**MATERIAL PROVIDED**
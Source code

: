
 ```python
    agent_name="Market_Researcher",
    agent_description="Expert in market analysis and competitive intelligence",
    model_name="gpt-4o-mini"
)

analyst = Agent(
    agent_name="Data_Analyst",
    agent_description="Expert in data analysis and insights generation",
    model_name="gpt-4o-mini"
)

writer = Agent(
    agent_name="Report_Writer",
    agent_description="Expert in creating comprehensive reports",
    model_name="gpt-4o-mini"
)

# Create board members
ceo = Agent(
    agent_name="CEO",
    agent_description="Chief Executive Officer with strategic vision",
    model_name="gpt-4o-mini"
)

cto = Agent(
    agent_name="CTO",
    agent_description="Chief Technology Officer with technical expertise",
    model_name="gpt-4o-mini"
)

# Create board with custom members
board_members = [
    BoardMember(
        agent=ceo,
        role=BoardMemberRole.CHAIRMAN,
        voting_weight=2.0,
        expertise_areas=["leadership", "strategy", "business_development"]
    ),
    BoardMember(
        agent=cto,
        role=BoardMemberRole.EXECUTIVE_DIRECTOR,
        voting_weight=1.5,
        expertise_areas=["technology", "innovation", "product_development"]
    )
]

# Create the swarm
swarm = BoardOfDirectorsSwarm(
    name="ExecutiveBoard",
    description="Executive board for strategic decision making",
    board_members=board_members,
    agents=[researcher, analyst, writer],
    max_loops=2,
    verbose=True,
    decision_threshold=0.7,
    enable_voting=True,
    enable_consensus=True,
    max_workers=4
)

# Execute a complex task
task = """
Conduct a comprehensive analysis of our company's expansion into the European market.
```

**THE TASK**
Output the entire set of records exactly as shown.

**REPLY**
Source code

:
 ```python
    agent_name="Market_Researcher",
    agent_description="Expert in market analysis and competitive intelligence",
    model_name="gpt-4o-mini"
)

analyst = Agent(
    agent_name="Data_Analyst",
    agent_description="Expert in data analysis and insights generation",
    model_name="gpt-4o-mini"
)

writer = Agent(
    agent_name="Report_Writer",
    agent_description="Expert in creating comprehensive reports",
    model_name="gpt-4o-mini"
)

# Create board members
ceo = Agent(
    agent_name="CEO",
    agent_description="Chief Executive Officer with strategic vision",
    model_name="gpt-4o-mini"
)

cto = Agent(
    agent_name="CTO",
    agent_description="Chief Technology Officer with technical expertise",
    model_name="gpt-4o-mini"
)

# Create board with custom members
board_members = [
    BoardMember(
        agent=ceo,
        role=BoardMemberRole.CHAIRMAN,
        voting_weight=2.0,
        expertise_areas=["leadership", "strategy", "business_development"]
    ),
    BoardMember(
        agent=cto,
        role=BoardMemberRole.EXECUTIVE_DIRECTOR,
        voting_weight=1.5,
        expertise_areas=["technology", "innovation", "product_development"]
    )
]

# Create the swarm
swarm = BoardOfDirectorsSwarm(
    name="ExecutiveBoard",
    description="Executive board for strategic decision making",
    board_members=board_members,
    agents=[researcher, analyst, writer],
    max_loops=2,
    verbose=True,
    decision_threshold=0.7,
    enable_voting=True,
    enable_consensus=True,
    max_workers=4
)

# Execute a complex task
task = """
Conduct a comprehensive analysis of our company's expansion into the European market.
```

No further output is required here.